Wrap up unit 1: review

Suppose you calculate a p-value of -0.147. From this, you can determine that…

– You have an observed statistic that is really unlikely to be observed under the assumption of the null hypothesis

– You made some arithmetic mistake. P-values can not be negative

– Your test statistic is negative

– Every value in your data set is negative

Wrap up unit 1: review

Suppose a researcher, using a t-distribution with 20 degrees of freedom, calculated a p-value to be 0.076. Assuming that everything else regarding the study stayed exactly the same, what would happen to the p-value if we used a t-distribution with 5 degrees of freedom…

– The p-value would be larger

– The p-value would be smaller

– The p-value would stay exactly the same

Wrap up unit 1: review

Assuming the Central Limit Theorem assumptions are met, what would you expect the shape of the population distribution be of all Iris flower’s petal length?

– Normally distributed

– Left skewed

– Right skewed

– Not enough information to answer the question

Wrap up unit 1: review

Regardless of your answer part g, assume you calculated the following 90% confidence interval for the population mean petal length (0.758, 6.758). Interpret this confidence interval in the context of the problem.

New Content

Inference on many means

We will use the penguins data set for the slides example, and practice with a new data set for an AE example (Monday).

Inference on many means

In our last example, species impact on bill length. We limited our question to Gentoo and Chinstrap penguins. How species or penguin are in the data set?

Anova

Analysis of variance (ANOVA) is used to test whether the mean outcome differs across two or more groups.

ANOVA uses a test statistic, the F-statistic, which represents a standardized ratio of variability in the sample means relative to the variability within the groups.

The Big Idea

Theory based

If we assume \(H_o\) is true and the model conditions are satisfied, an F-statistic follows an F-distribution.

What is \(H_o\)?
What are our model conditions?
What is a F-distribution?

Null hypothesis

What is our null hypothesis if we want to test if at least one true mean bill length is different across the three species of penguin?

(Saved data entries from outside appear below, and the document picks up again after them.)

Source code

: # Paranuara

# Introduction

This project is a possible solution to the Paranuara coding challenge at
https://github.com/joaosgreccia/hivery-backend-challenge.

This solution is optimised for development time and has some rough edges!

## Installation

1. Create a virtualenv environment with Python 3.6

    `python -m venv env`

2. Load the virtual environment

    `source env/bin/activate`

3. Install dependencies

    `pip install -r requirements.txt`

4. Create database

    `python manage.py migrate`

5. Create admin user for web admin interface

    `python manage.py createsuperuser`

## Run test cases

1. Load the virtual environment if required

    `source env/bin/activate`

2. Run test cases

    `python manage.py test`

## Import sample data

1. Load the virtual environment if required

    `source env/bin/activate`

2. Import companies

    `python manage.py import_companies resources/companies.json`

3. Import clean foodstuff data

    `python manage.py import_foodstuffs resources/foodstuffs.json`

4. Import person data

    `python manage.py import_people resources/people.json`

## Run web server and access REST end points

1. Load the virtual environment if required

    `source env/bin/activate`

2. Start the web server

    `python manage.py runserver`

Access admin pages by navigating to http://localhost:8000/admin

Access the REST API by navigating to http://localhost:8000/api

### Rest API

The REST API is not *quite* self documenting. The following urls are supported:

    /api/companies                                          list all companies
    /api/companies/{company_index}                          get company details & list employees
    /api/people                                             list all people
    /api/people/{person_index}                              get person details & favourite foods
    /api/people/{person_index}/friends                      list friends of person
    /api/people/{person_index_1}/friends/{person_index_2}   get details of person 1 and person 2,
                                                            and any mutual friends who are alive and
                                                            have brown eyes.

What’s the proper notation for it?

Null hypothesis

\(\mu_g = \mu_c = \mu_a\)

Theory based

If \(H_o\) is true and the model conditions are satisfied, an F-statistic follows an F-distribution.

– What is \(H_o\)? ✔️

– What are our model conditions?

– What is a F-distribution?

Model conditions

Independence
Normality
Constant Variance

Independence

Within and between groups

  > Do we have a random sample? 
  > Is there an obvious reason why observatiosn are dependent on each other (ex. space and time)?

Normality

Outliers?

Sample size

penguins |>
  group_by(species) |>
  summarise(count = n())

# A tibble: 3 × 2
  species   count
  <fct>     <int>
1 Adelie      152
2 Chinstrap    68
3 Gentoo      124

Constant Variance

Are the spreads within each group about the same? The constant variance condition is especially important when the sample sizes differ between groups

Rule of thumb

To check for equal variances, you can compare the smallest and largest sample standard deviations. A rule of thumb is that the ratio of the largest and smallest sample standard deviations should not exceed 2.

penguins |>
  group_by(species) |>
  summarise(spread = sd(bill_length_mm, na.rm = T))

# A tibble: 3 × 2
  species   spread
  <fct>      <dbl>
1 Adelie      2.66
2 Chinstrap   3.34
3 Gentoo      3.08

Rule of thumb

– Some fields use 3

– Levene test

– Welch one-way test

– Residual vs Fitted plot (we will talk about these types of plots when we get to fitting models)

Theory based

If \(H_o\) is true and the model conditions are satisfied, an F-statistic follows an F-distribution.

– What is \(H_o\)? ✔️

– What are our model conditions? ✔️

– What is a F-distribution?

F-Distribution

– The curve is not symmetrical but skewed to the right.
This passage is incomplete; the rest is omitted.